Hong Kongers snap up final edition of Apple Daily newspaper
24 June, 2021
Hong Kongers queued Thursday (Jun 24) for the ultimate edition of the city's beloved pro-democracy tabloid Apple Daily after it had been forced to close under a sweeping new national security law, ending a 26-year run of taking on China's authoritarian leaders.
The sudden death of the popular newspaper may be the latest blow to Hong Kong's freedoms and deepens unease over if the international finance centre can remain a media hub as China seeks to stamp out dissent.
A guy purchases a copy of the Apple Daily newspaper's final edition in Hong Kong's Central district on Jun 24, 2021. (Photo: AFP/Bertha Wang)
In the working-class district of Mongkok, hundreds queued through the early hours of Thursday to obtain hands on the ultimate edition, some chanting "Apple Daily we will meet again!"

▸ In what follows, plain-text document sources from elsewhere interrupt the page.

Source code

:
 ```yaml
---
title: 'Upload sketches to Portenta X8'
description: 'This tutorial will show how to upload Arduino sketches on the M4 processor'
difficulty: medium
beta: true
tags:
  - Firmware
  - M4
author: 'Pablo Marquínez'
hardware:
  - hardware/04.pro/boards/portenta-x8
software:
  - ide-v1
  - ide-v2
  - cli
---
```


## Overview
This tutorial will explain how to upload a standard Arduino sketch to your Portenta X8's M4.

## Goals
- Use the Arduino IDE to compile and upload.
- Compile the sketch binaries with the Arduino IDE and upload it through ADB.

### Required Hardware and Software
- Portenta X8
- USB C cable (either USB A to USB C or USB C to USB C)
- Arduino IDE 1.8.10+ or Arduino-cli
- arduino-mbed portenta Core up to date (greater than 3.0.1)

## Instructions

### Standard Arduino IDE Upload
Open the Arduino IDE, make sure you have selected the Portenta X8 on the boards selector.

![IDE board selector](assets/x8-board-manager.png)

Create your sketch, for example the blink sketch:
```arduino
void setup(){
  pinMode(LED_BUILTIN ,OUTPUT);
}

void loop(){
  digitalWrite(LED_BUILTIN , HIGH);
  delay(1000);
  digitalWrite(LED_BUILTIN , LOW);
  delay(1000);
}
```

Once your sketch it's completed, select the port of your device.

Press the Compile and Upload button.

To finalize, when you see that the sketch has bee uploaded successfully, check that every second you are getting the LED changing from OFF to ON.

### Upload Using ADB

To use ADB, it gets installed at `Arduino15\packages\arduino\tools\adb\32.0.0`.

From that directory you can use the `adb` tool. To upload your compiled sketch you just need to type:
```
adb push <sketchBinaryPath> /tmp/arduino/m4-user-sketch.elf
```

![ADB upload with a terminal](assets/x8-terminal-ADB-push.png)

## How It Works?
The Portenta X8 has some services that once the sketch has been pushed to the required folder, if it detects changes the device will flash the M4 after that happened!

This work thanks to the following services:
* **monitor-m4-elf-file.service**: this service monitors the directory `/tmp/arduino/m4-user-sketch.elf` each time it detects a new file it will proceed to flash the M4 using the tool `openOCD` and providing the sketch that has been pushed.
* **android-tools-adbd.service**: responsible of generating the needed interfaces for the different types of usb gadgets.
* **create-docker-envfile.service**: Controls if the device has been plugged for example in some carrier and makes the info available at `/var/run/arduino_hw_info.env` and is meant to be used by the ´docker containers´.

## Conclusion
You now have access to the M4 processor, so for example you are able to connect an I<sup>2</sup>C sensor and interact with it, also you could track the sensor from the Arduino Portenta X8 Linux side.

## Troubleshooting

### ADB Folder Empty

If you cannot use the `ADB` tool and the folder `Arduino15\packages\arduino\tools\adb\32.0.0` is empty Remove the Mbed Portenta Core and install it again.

The swansong front page featured the paper's own journalists waving goodbye to crowds outside its headquarters.
"It is rather shocking," a 30-year-old woman, who was in the queue and gave her first name as Candy, told AFP.
"Within a fortnight, authorities might use this national security law to dismantle a listed company."
A few hours later, vendors were performing a roaring trade with commuters in Central, the financial heart of the city.
"It is all so sudden," a student, who gave his first name as Tim, told AFP.
"I think Hong Kong has entered a dark age."
ASSET FREEZE
Hong Kong's most popular tabloid had always been a thorn in Beijing's side, with unapologetic support for the city's pro-democracy movement and caustic criticism of China's authoritarian leaders.
Those same leaders used a fresh security law to bring about its rapid demise.
Owner Jimmy Lai, currently in jail for attending democracy protests, was among the first to be charged under the law following its imposition last year.
However the final chapter was written over the last week when authorities deployed the security law to raid the newsroom, arrest senior executives and freeze its assets.
That last move crippled the paper's ability to conduct business or pay staff and the news headlines group decided Thursday's newspaper - a run of one million copies in a city of 7.5 million - would be its last.
Overnight it took down its website, Twitter and Facebook accounts.
Some 1,000 people, including 700 journalists, are actually out of work.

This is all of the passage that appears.